Most importantly, the higher MODS and infection rates were not translated into a higher mortality rate with methylprednisolone than dexamethasone. While we did not statistically adjust for SOFA scores or age, the relatively young patient population and low predicted mortality rate based on SOFA scores among our patients could have impacted the mortality rates in our analysis. Similarly, other studies demonstrated a reduction in 28-days and in-hospital mortality [10, 12,13,14]. Three of the studies mentioned included more elderly patients and had used more immunomodulators [10, 12, 13]. Another study included patients with much lower CRP than ours, indicating a less acute COVID-19 inflammation [14]. These factors could be attributed to the lower mortality rates in other studies. In contrast to other studies, we reported similar outcomes between methylprednisolone and dexamethasone on ventilator-free days and respiratory failure requiring MV [10, 12, 34]. The low need for MV at admission and lower ICU admission rates in the previously published studies might explain the differences in our findings.
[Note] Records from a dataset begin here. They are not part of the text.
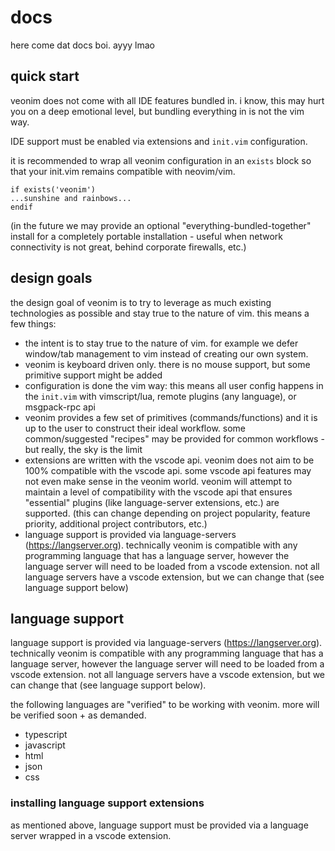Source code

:# docs

here come dat docs boi. ayyy lmao

## quick start

veonim does not come with all IDE features bundled in. i know, this may hurt you on a deep emotional level, but bundling everything in is not the vim way.

IDE support must be enabled via extensions and `init.vim` configuration.

it is recommended to wrap all veonim configuration in an `exists` block so that your init.vim remains compatible with neovim/vim.

```vim
if exists('veonim')
...sunshine and rainbows...
endif
```

(in the future we may provide an optional "everything-bundled-together" install for a completely portable installation - useful when network connectivity is not great, behind corporate firewalls, etc.)

## design goals

the design goal of veonim is to try to leverage as much existing technologies as possible and stay true to the nature of vim. this means a few things:
- the intent is to stay true to the nature of vim. for example we defer window/tab management to vim instead of creating our own system.
- veonim is keyboard driven only. there is no mouse support, but some primitive support might be added
- configuration is done the vim way: this means all user config happens in the `init.vim` with vimscript/lua, remote plugins (any language), or msgpack-rpc api
- veonim provides a few set of primitives (commands/functions) and it is up to the user to construct their ideal workflow. some common/suggested "recipes" may be provided for common workflows - but really, the sky is the limit
- extensions are written with the vscode api. veonim does not aim to be 100% compatible with the vscode api. some vscode api features may not even make sense in the veonim world. veonim will attempt to maintain a level of compatibility with the vscode api that ensures "essential" plugins (like language-server extensions, etc.) are supported. (this can change depending on project popularity, feature priority, additional project contributors, etc.)
- language support is provided via language-servers (https://langserver.org). technically veonim is compatible with any programming language that has a language server, however the language server will need to be loaded from a vscode extension. not all language servers have a vscode extension, but we can change that (see language support below)

## language support
language support is provided via language-servers (https://langserver.org). technically veonim is compatible with any programming language that has a language server, however the language server will need to be loaded from a vscode extension. not all language servers have a vscode extension, but we can change that (see language support below).

the following languages are "verified" to be working with veonim. more will be verified soon + as demanded.

- typescript 
- javascript
- html
- json
- css

### installing language support extensions
as mentioned above, language support must be provided via a language server wrapped in a vscode extension.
Our study has a few limitations, including its retrospective nature which limit capturing some important variables such a; medications used prior to ICU admission, as well as onset of complications such as infections and relatively small sample size. In addition, our primary outcome MODS was only assessed at day three which limits the evaluation of the variation in MODS scores between the two groups over a continuous period. On the other hand, this study has some strengths, including multicenter patient recruitment, and PS matching was used to eliminate a greater portion of bias and create a balanced dataset.

Conclusion

This study showed a lower MODS on day three of ICU admission in critically ill patients with COVID-19 treated with dexamethasone. However, both interventions had a similar mortality rate. Future RCTs are needed to confirm our findings and to assess MODS over an extended period during ICU stay.